*Work required*: Check every line of the data for the string "SetFlagIcon" and copy the ones that have it.

*Source information*:

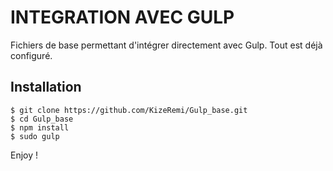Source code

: # INTEGRATION AVEC GULP

Fichiers de base permettant d'intégrer directement avec Gulp. Tout est déjà configuré.

## Installation

	$ git clone https://github.com/KizeRemi/Gulp_base.git
    $ cd Gulp_base
    $ npm install
    $ sudo gulp 

Enjoy !
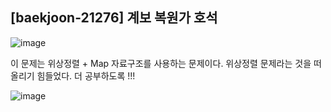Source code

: ## [baekjoon-21276] 계보 복원가 호석

![image](https://user-images.githubusercontent.com/22045163/113163622-4cad7180-927b-11eb-80c4-628a5a2d8b20.png)

이 문제는 위상정렬 + Map 자료구조를 사용하는 문제이다. 위상정렬 문제라는 것을 떠올리기 힘들었다. 더 공부하도록 !!!

![image](https://user-images.githubusercontent.com/22045163/113163695-5b942400-927b-11eb-9f80-e19a17d4fbee.png)
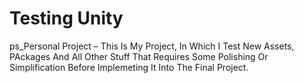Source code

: # Testing Unity
ps_Personal Project – This Is My Project, In Which I Test New Assets, PAckages And All Other Stuff That Requires Some Polishing Or Simplification Before Implemeting It Into The Final Project.
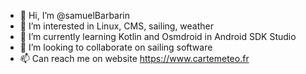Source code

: - 👋 Hi, I’m @samuelBarbarin
- 👀 I’m interested in Linux, CMS, sailing, weather
- 🌱 I’m currently learning Kotlin and Osmdroid in Android SDK Studio
- 💞️ I’m looking to collaborate on sailing software
- 📫 Can reach me on website https://www.cartemeteo.fr

<!---
samuelBarbarin/samuelBarbarin is a ✨ special ✨ repository because its `README.md` (this file) appears on your GitHub profile.
You can click the Preview link to take a look at your changes.
--->

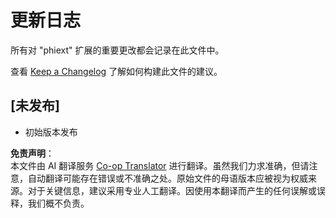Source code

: <!--
CO_OP_TRANSLATOR_METADATA:
{
  "original_hash": "bd0afcb627d5754038537758315cbad7",
  "translation_date": "2025-05-07T15:24:08+00:00",
  "source_file": "code/09.UpdateSamples/Aug/vscode/phiext/CHANGELOG.md",
  "language_code": "zh"
}
-->
# 更新日志

所有对 "phiext" 扩展的重要更改都会记录在此文件中。

查看 [Keep a Changelog](http://keepachangelog.com/) 了解如何构建此文件的建议。

## [未发布]

- 初始版本发布

**免责声明**：  
本文件由 AI 翻译服务 [Co-op Translator](https://github.com/Azure/co-op-translator) 进行翻译。虽然我们力求准确，但请注意，自动翻译可能存在错误或不准确之处。原始文件的母语版本应被视为权威来源。对于关键信息，建议采用专业人工翻译。因使用本翻译而产生的任何误解或误释，我们概不负责。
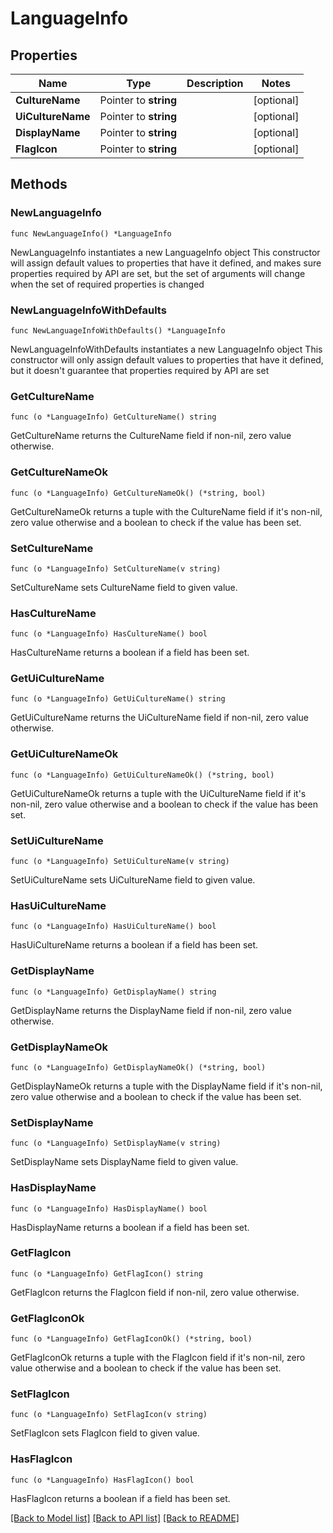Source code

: # LanguageInfo

## Properties

Name | Type | Description | Notes
------------ | ------------- | ------------- | -------------
**CultureName** | Pointer to **string** |  | [optional] 
**UiCultureName** | Pointer to **string** |  | [optional] 
**DisplayName** | Pointer to **string** |  | [optional] 
**FlagIcon** | Pointer to **string** |  | [optional] 

## Methods

### NewLanguageInfo

`func NewLanguageInfo() *LanguageInfo`

NewLanguageInfo instantiates a new LanguageInfo object
This constructor will assign default values to properties that have it defined,
and makes sure properties required by API are set, but the set of arguments
will change when the set of required properties is changed

### NewLanguageInfoWithDefaults

`func NewLanguageInfoWithDefaults() *LanguageInfo`

NewLanguageInfoWithDefaults instantiates a new LanguageInfo object
This constructor will only assign default values to properties that have it defined,
but it doesn't guarantee that properties required by API are set

### GetCultureName

`func (o *LanguageInfo) GetCultureName() string`

GetCultureName returns the CultureName field if non-nil, zero value otherwise.

### GetCultureNameOk

`func (o *LanguageInfo) GetCultureNameOk() (*string, bool)`

GetCultureNameOk returns a tuple with the CultureName field if it's non-nil, zero value otherwise
and a boolean to check if the value has been set.

### SetCultureName

`func (o *LanguageInfo) SetCultureName(v string)`

SetCultureName sets CultureName field to given value.

### HasCultureName

`func (o *LanguageInfo) HasCultureName() bool`

HasCultureName returns a boolean if a field has been set.

### GetUiCultureName

`func (o *LanguageInfo) GetUiCultureName() string`

GetUiCultureName returns the UiCultureName field if non-nil, zero value otherwise.

### GetUiCultureNameOk

`func (o *LanguageInfo) GetUiCultureNameOk() (*string, bool)`

GetUiCultureNameOk returns a tuple with the UiCultureName field if it's non-nil, zero value otherwise
and a boolean to check if the value has been set.

### SetUiCultureName

`func (o *LanguageInfo) SetUiCultureName(v string)`

SetUiCultureName sets UiCultureName field to given value.

### HasUiCultureName

`func (o *LanguageInfo) HasUiCultureName() bool`

HasUiCultureName returns a boolean if a field has been set.

### GetDisplayName

`func (o *LanguageInfo) GetDisplayName() string`

GetDisplayName returns the DisplayName field if non-nil, zero value otherwise.

### GetDisplayNameOk

`func (o *LanguageInfo) GetDisplayNameOk() (*string, bool)`

GetDisplayNameOk returns a tuple with the DisplayName field if it's non-nil, zero value otherwise
and a boolean to check if the value has been set.

### SetDisplayName

`func (o *LanguageInfo) SetDisplayName(v string)`

SetDisplayName sets DisplayName field to given value.

### HasDisplayName

`func (o *LanguageInfo) HasDisplayName() bool`

HasDisplayName returns a boolean if a field has been set.

### GetFlagIcon

`func (o *LanguageInfo) GetFlagIcon() string`

GetFlagIcon returns the FlagIcon field if non-nil, zero value otherwise.

### GetFlagIconOk

`func (o *LanguageInfo) GetFlagIconOk() (*string, bool)`

GetFlagIconOk returns a tuple with the FlagIcon field if it's non-nil, zero value otherwise
and a boolean to check if the value has been set.

### SetFlagIcon

`func (o *LanguageInfo) SetFlagIcon(v string)`

SetFlagIcon sets FlagIcon field to given value.

### HasFlagIcon

`func (o *LanguageInfo) HasFlagIcon() bool`

HasFlagIcon returns a boolean if a field has been set.


[[Back to Model list]](../README.md#documentation-for-models) [[Back to API list]](../README.md#documentation-for-api-endpoints) [[Back to README]](../README.md)


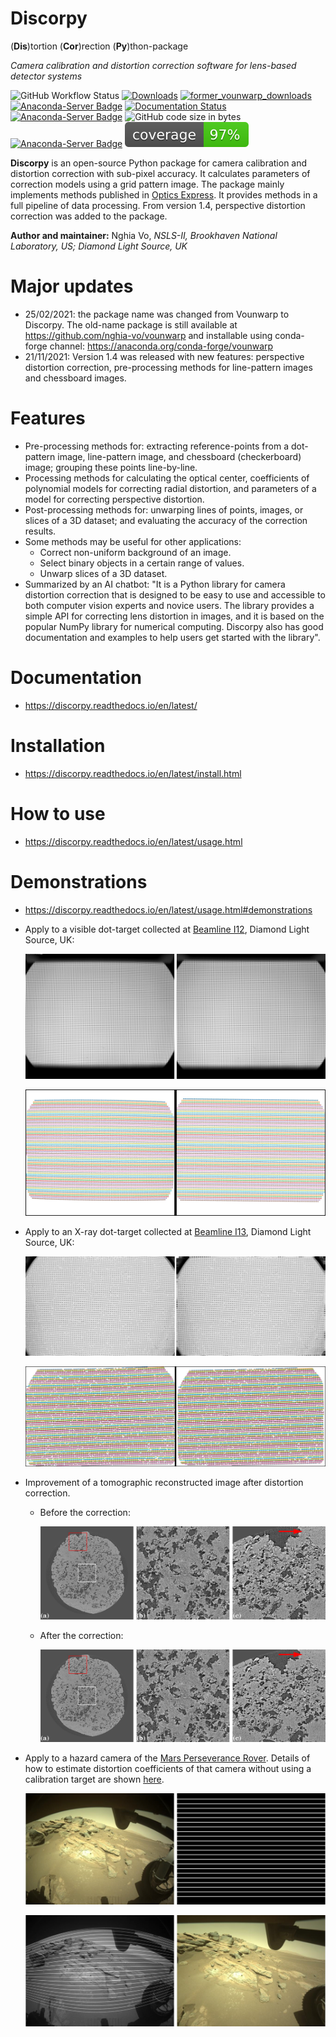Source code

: # Discorpy
(**Dis**)tortion (**Cor**)rection (**Py**)thon-package

*Camera calibration and distortion correction software for lens-based detector systems*

![GitHub Workflow Status](https://img.shields.io/github/actions/workflow/status/DiamondLightSource/discorpy/discorpy_ga.yml) 
[![Downloads](https://static.pepy.tech/personalized-badge/discorpy?period=total&units=international_system&left_color=grey&right_color=blue&left_text=Pypi-downloads)](https://pepy.tech/project/discorpy) 
[![former_vounwarp_downloads](https://anaconda.org/conda-forge/vounwarp/badges/downloads.svg)](https://anaconda.org/conda-forge/vounwarp) 
[![Anaconda-Server Badge](https://anaconda.org/conda-forge/discorpy/badges/downloads.svg)](https://anaconda.org/conda-forge/discorpy) 
[![Documentation Status](https://readthedocs.org/projects/discorpy/badge/?version=latest)](https://discorpy.readthedocs.io/en/latest/?badge=latest) 
[![Anaconda-Server Badge](https://anaconda.org/conda-forge/discorpy/badges/platforms.svg)](https://anaconda.org/conda-forge/discorpy) 
![GitHub code size in bytes](https://img.shields.io/github/languages/code-size/DiamondLightSource/discorpy) 
[![Anaconda-Server Badge](https://anaconda.org/conda-forge/discorpy/badges/license.svg)](https://anaconda.org/conda-forge/discorpy)
![Coverage](https://github.com/DiamondLightSource/discorpy/raw/master/docs/coverage_report/coverage.svg)


**Discorpy** is an open-source Python package for camera calibration and distortion 
correction with sub-pixel accuracy. It calculates parameters of correction models 
using a grid pattern image. The package mainly implements methods published in 
[Optics Express](https://doi.org/10.1364/OE.23.032859). It provides methods in 
a full pipeline of data processing. From version 1.4, perspective distortion 
correction was added to the package.

**Author and maintainer:** Nghia Vo, *NSLS-II, Brookhaven National Laboratory, US; Diamond Light Source, UK*

Major updates
=============
- 25/02/2021: the package name was changed from Vounwarp to Discorpy. The old-name 
package is still available at https://github.com/nghia-vo/vounwarp 
and installable using conda-forge channel: https://anaconda.org/conda-forge/vounwarp
- 21/11/2021: Version 1.4 was released with new features: perspective distortion 
correction, pre-processing methods for line-pattern images and chessboard images. 

Features
========
- Pre-processing methods for: extracting reference-points from a dot-pattern image,
line-pattern image, and chessboard (checkerboard) image; grouping these points line-by-line. 
- Processing methods for calculating the optical center, coefficients of polynomial 
models for correcting radial distortion, and parameters of a model for correcting 
perspective distortion.
- Post-processing methods for: unwarping lines of points, images, or slices of 
a 3D dataset; and evaluating the accuracy of the correction results.
- Some methods may be useful for other applications:
  * Correct non-uniform background of an image.
  * Select binary objects in a certain range of values.
  * Unwarp slices of a 3D dataset.
- Summarized by an AI chatbot: "It is a Python library for camera distortion 
  correction that is designed to be easy to use and accessible to both computer 
  vision experts and novice users. The library provides a simple API for 
  correcting lens distortion in images, and it is based on the popular NumPy 
  library for numerical computing. Discorpy also has good documentation and 
  examples to help users get started with the library".


Documentation
=============

- https://discorpy.readthedocs.io/en/latest/

Installation
============
- https://discorpy.readthedocs.io/en/latest/install.html

How to use
==========
- https://discorpy.readthedocs.io/en/latest/usage.html

Demonstrations
==============

- https://discorpy.readthedocs.io/en/latest/usage.html#demonstrations 

- Apply to a visible dot-target collected at [Beamline I12](https://www.diamond.ac.uk/Instruments/Imaging-and-Microscopy/I12/Detectors-at-I12.html),
Diamond Light Source, UK:

    ![I12_before_after1](https://github.com/DiamondLightSource/discorpy/raw/master/data/demo/i12_data_1.jpg)

    ![I12_before_after2](https://github.com/DiamondLightSource/discorpy/raw/master/data/demo/i12_data_2.jpg)

- Apply to an X-ray dot-target collected at [Beamline I13](https://www.diamond.ac.uk/Instruments/Imaging-and-Microscopy/I13/Diamond-Manchester_Imaging_Branchline/Facilities_and_equipment_Imaging.html),
Diamond Light Source, UK:

    ![I13_before_after1](https://github.com/DiamondLightSource/discorpy/raw/master/data/demo/i13_data_1.jpg)

    ![I13_before_after2](https://github.com/DiamondLightSource/discorpy/raw/master/data/demo/i13_data_2.jpg)

- Improvement of a tomographic reconstructed image after distortion correction.
  + Before the correction:
    
    ![tomo_before](https://github.com/DiamondLightSource/discorpy/raw/master/data/demo/recon_before.jpg)
    
  + After the correction:
    
    ![tomo_before](https://github.com/DiamondLightSource/discorpy/raw/master/data/demo/recon_after.jpg)


- Apply to a hazard camera of the [Mars Perseverance Rover](https://mars.nasa.gov/mars2020/multimedia/raw-images/).
Details of how to estimate distortion coefficients of that camera without using
a calibration target are shown [here](https://discorpy.readthedocs.io/en/latest/usage/demo_08.html).  

    ![Percy_cam1](https://github.com/DiamondLightSource/discorpy/raw/master/data/demo/Percy_cam1.jpg)

    ![Percy_cam2](https://github.com/DiamondLightSource/discorpy/raw/master/data/demo/Percy_cam2.jpg)

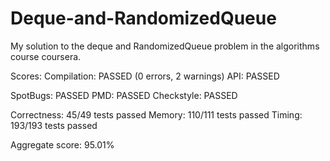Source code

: # Deque-and-RandomizedQueue
My solution to the deque and RandomizedQueue problem in the algorithms course coursera. 

Scores:
Compilation:  PASSED (0 errors, 2 warnings)
API:          PASSED

SpotBugs:     PASSED
PMD:          PASSED
Checkstyle:   PASSED

Correctness:  45/49 tests passed
Memory:       110/111 tests passed
Timing:       193/193 tests passed

Aggregate score: 95.01%
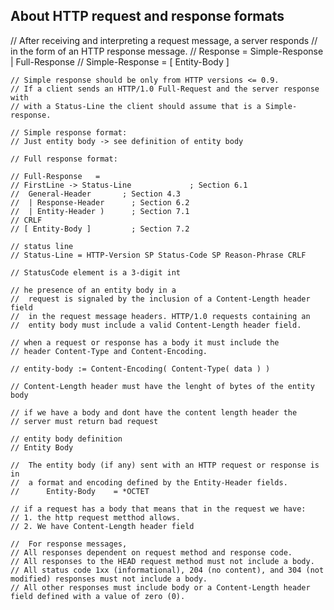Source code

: ## About HTTP request and response formats
  //  After receiving and interpreting a request message, a server responds
	//  in the form of an HTTP response message.
	//  Response        = Simple-Response | Full-Response
	//  Simple-Response = [ Entity-Body ]

	// Simple response should be only from HTTP versions <= 0.9.
	// If a client sends an HTTP/1.0 Full-Request and the server response with
	// with a Status-Line the client should assume that is a Simple-response.

	// Simple response format:
	// Just entity body -> see definition of entity body

	// Full response format:

	// Full-Response   =
	// FirstLine -> Status-Line             ; Section 6.1
	//  General-Header       ; Section 4.3
	//  | Response-Header      ; Section 6.2
	//  | Entity-Header )      ; Section 7.1
	// CRLF
	// [ Entity-Body ]         ; Section 7.2

	// status line
	// Status-Line = HTTP-Version SP Status-Code SP Reason-Phrase CRLF

	// StatusCode element is a 3-digit int

	// he presence of an entity body in a
	//  request is signaled by the inclusion of a Content-Length header field
	//  in the request message headers. HTTP/1.0 requests containing an
	//  entity body must include a valid Content-Length header field.

	// when a request or response has a body it must include the
	// header Content-Type and Content-Encoding.

	// entity-body := Content-Encoding( Content-Type( data ) )

	// Content-Length header must have the lenght of bytes of the entity body

	// if we have a body and dont have the content length header the
	// server must return bad request

	// entity body definition
	// Entity Body

	//  The entity body (if any) sent with an HTTP request or response is in
	//  a format and encoding defined by the Entity-Header fields.
	//      Entity-Body    = *OCTET

	// if a request has a body that means that in the request we have:
	// 1. the http request metthod allows.
	// 2. We have Content-Length header field

	//  For response messages,
	// All responses dependent on request method and response code.
	// All responses to the HEAD request method must not include a body.
	// All status code 1xx (informational), 204 (no content), and 304 (not modified) responses must not include a body.
	// All other responses must include body or a Content-Length header field defined with a value of zero (0).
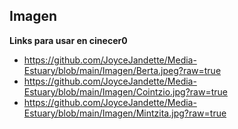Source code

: ## Imagen

**Links para usar en cinecer0**

+ https://github.com/JoyceJandette/Media-Estuary/blob/main/Imagen/Berta.jpeg?raw=true
+ https://github.com/JoyceJandette/Media-Estuary/blob/main/Imagen/Cointzio.jpg?raw=true
+ https://github.com/JoyceJandette/Media-Estuary/blob/main/Imagen/Mintzita.jpg?raw=true

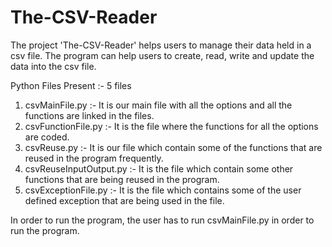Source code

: # The-CSV-Reader

The project 'The-CSV-Reader' helps users to manage their data held in a csv file. The program can help users to create, read, write and update the data into the csv file.

Python Files Present :- 5 files

1. csvMainFile.py :- It is our main file with all the options and all the functions are linked in the files.
2. csvFunctionFile.py :- It is the file where the functions for all the options are coded.
3. csvReuse.py :- It is our file which contain some of the functions that are reused in the program frequently.
4. csvReuseInputOutput.py :- It is the file which contain some other functions that are being reused in the program.
5. csvExceptionFile.py :- It is the file which contains some of the user defined exception that are being used in the file.

In order to run the program, the user has to run csvMainFile.py in order to run the program.

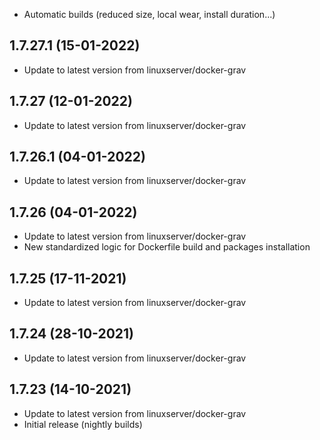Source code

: - Automatic builds (reduced size, local wear, install duration...)

## 1.7.27.1 (15-01-2022)
- Update to latest version from linuxserver/docker-grav

## 1.7.27 (12-01-2022)
- Update to latest version from linuxserver/docker-grav

## 1.7.26.1 (04-01-2022)
- Update to latest version from linuxserver/docker-grav

## 1.7.26 (04-01-2022)
- Update to latest version from linuxserver/docker-grav
- New standardized logic for Dockerfile build and packages installation

## 1.7.25 (17-11-2021)
- Update to latest version from linuxserver/docker-grav

## 1.7.24 (28-10-2021)
- Update to latest version from linuxserver/docker-grav

## 1.7.23 (14-10-2021)
- Update to latest version from linuxserver/docker-grav
- Initial release (nightly builds)
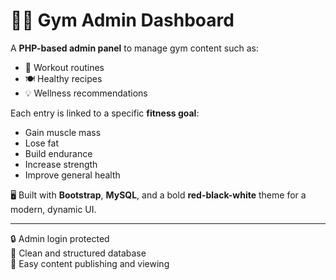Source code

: # 🏋️‍♂️ Gym Admin Dashboard

A **PHP-based admin panel** to manage gym content such as:

- 📝 Workout routines  
- 🍽️ Healthy recipes  
- 💡 Wellness recommendations  

Each entry is linked to a specific **fitness goal**:
- Gain muscle mass  
- Lose fat  
- Build endurance  
- Increase strength  
- Improve general health  

🖥️ Built with **Bootstrap**, **MySQL**, and a bold **red-black-white** theme for a modern, dynamic UI.

---

🔒 Admin login protected  
📁 Clean and structured database  
📌 Easy content publishing and viewing  
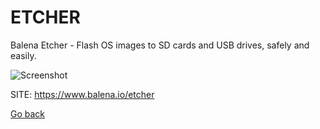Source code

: # ETCHER

 Balena Etcher - Flash OS images to SD cards and USB drives, safely and easily.
 
 ![Screenshot](https://blog.balena.io/assets/archive/2020/07/etcher-1.png)
 
 SITE: https://www.balena.io/etcher

 [Go back](https://portable-linux-apps.github.io/apps.html)
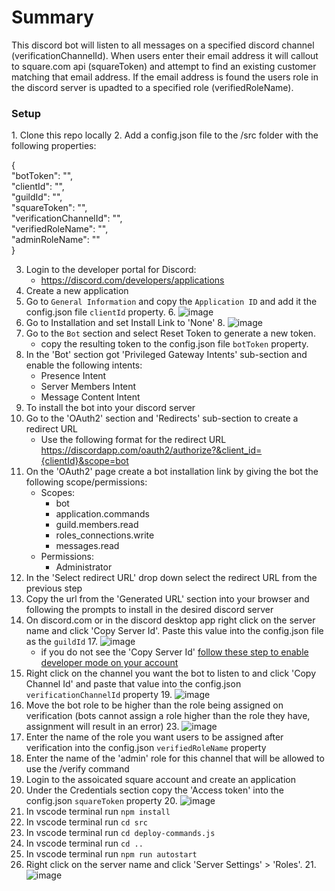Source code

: <h1>Summary</h1>
This discord bot will listen to all messages on a specified discord channel (verificationChannelId). When users enter their email address it will callout to square.com api (squareToken) and attempt to find an existing customer matching that email address. If the email address is found the users role in the discord server is upadted to a specified role (verifiedRoleName).

<h3>Setup</h3>
1. Clone this repo locally
2. Add a config.json file to the /src folder with the following properties: </br>

{</br>
	"botToken": "",</br>
    	"clientId": "",</br>
	"guildId": "",</br>
	"squareToken": "",</br>
	"verificationChannelId": "",</br>
	"verifiedRoleName": "",</br>
	"adminRoleName": ""</br>
}</br>

3. Login to the developer portal for Discord: 
    * https://discord.com/developers/applications
4. Create a new application
5. Go to `General Information` and copy the `Application ID` and add it the config.json file `clientId` property.
	6. ![image](https://github.com/user-attachments/assets/7574dcde-d93e-4a35-823f-226cb85add11)
7. Go to Installation and set Install Link to 'None'
	8. ![image](https://github.com/user-attachments/assets/3d288286-1653-42cd-9dc4-250fc7f29859)
9. Go to the `Bot` section and select Reset Token to generate a new token.
    * copy the resulting token to the config.json file `botToken` property.
10. In the 'Bot' section got 'Privileged Gateway Intents' sub-section and enable the following intents: 
    * Presence Intent
    * Server Members Intent
    * Message Content Intent
11. To install the bot into your discord server 
12. Go to the 'OAuth2' section and 'Redirects' sub-section to create a redirect URL
    * Use the following format for the redirect URL https://discordapp.com/oauth2/authorize?&client_id={clientId}&scope=bot
13. On the 'OAuth2' page create a bot installation link by giving the bot the following scope/permissions:
    * Scopes: 
        * bot
        * application.commands
        * guild.members.read
        * roles_connections.write
        * messages.read
    * Permissions: 
        * Administrator
14. In the 'Select redirect URL' drop down select the redirect URL from the previous step
15. Copy the url from the 'Generated URL' section into your browser and following the prompts to install in the desired discord server
16. On discord.com or in the discord desktop app right click on the server name and click 'Copy Server Id'. Paste this value into the config.json file as the `guildId`
	17. ![image](https://github.com/user-attachments/assets/89ce2aae-9a94-4e50-a1c7-da19b96037c6)
    * if you do not see the 'Copy Server Id' [follow these step to enable developer mode on your account](https://www.howtogeek.com/714348/how-to-enable-or-disable-developer-mode-on-discord/)
18. Right click on the channel you want the bot to listen to and click 'Copy Channel Id' and paste that value into the config.json `verificationChannelId` property
	19. ![image](https://github.com/user-attachments/assets/6797213e-b9a9-4c16-949b-249322630e5e)
22. Move the bot role to be higher than the role being assigned on verification (bots cannot assign a role higher than the role they have, assignment will result in an error)
	23. ![image](https://github.com/user-attachments/assets/882fdf62-c8be-4efb-977f-5da29affd06b)
16. Enter the name of the role you want users to be assigned after verification into the config.json `verifiedRoleName` property
17. Enter the name of the 'admin' role for this channel that will be allowed to use the /verify command
18. Login to the assoicated square account and create an application
19. Under the Credentials section copy the 'Access token' into the config.json `squareToken` property
	20. ![image](https://github.com/user-attachments/assets/32042f36-1e9d-4c8b-a3bc-5c27c2722faa)
21. In vscode terminal run `npm install`
22. In vscode terminal run `cd src`
23. In vscode terminal run `cd deploy-commands.js`
24. In vscode terminal run `cd ..`
25. In vscode terminal run `npm run autostart`
26. Right click on the server name and click 'Server Settings' > 'Roles'.
	21. ![image](https://github.com/user-attachments/assets/06e00792-a93c-4a24-a07a-00d7ed8a3a48)
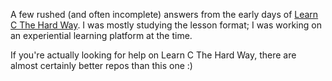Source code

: A few rushed (and often incomplete) answers from the early days of [Learn C The Hard Way](http://c.learncodethehardway.org/book/). I was mostly studying the lesson format; I was working on an experiential learning platform at the time.

If you're actually looking for help on Learn C The Hard Way, there are almost certainly better repos than this one :)
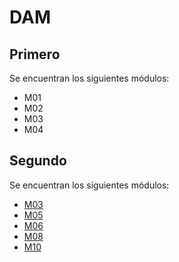 # DAM
## Primero
Se encuentran los siguientes módulos:
- M01
- M02
- M03
- M04

## Segundo
Se encuentran los siguientes módulos:

- [M03](https://github.com/JRIP24/dam/tree/master/segundo/m03)
- [M05](https://github.com/JRIP24/dam/tree/master/segundo/m05)
- [M06](https://github.com/JRIP24/dam/tree/master/segundo/m06)
- [M08](https://github.com/JRIP24/dam/tree/master/segundo/m08)
- [M10](https://github.com/JRIP24/dam/tree/master/segundo/m10)
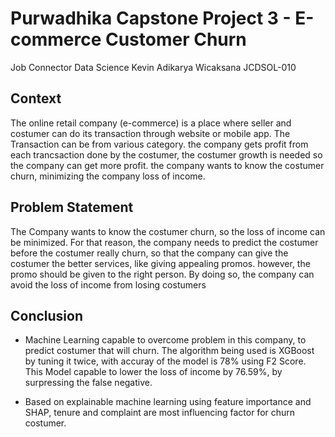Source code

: # Purwadhika Capstone Project 3 - E-commerce Customer Churn
Job Connector Data Science 
 Kevin Adikarya Wicaksana
 JCDSOL-010

## **Context**
The online retail company (e-commerce) is a place where seller and costumer can do its transaction through website or mobile app. The Transaction can be from various category. the company gets profit from each trancsaction done by the costumer, the costumer growth is needed so the company can get more profit. the company wants to know the costumer churn, minimizing the company loss of income.

## **Problem Statement**
The Company wants to know the costumer churn, so the loss of income can be minimized. For that reason, the company needs to predict the costumer before the costumer really churn, so that the company can give the costumer the better services, like giving appealing promos. however, the promo should be given to the right person. By doing so, the company can avoid the loss of income from losing costumers

## **Conclusion**
* Machine Learning capable to overcome problem in this company, to predict costumer that will churn. The algorithm being used is XGBoost by tuning it twice, with accuray of the model is 78% using F2 Score. This Model capable to lower the loss of income by 76.59%, by surpressing the false negative.

* Based on explainable machine learning using feature importance and SHAP, tenure and complaint are most influencing factor for churn costumer.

*Result of this task*:
### SetFlagIcon
`func (o *LanguageInfo) SetFlagIcon(v string)`
SetFlagIcon sets FlagIcon field to given value.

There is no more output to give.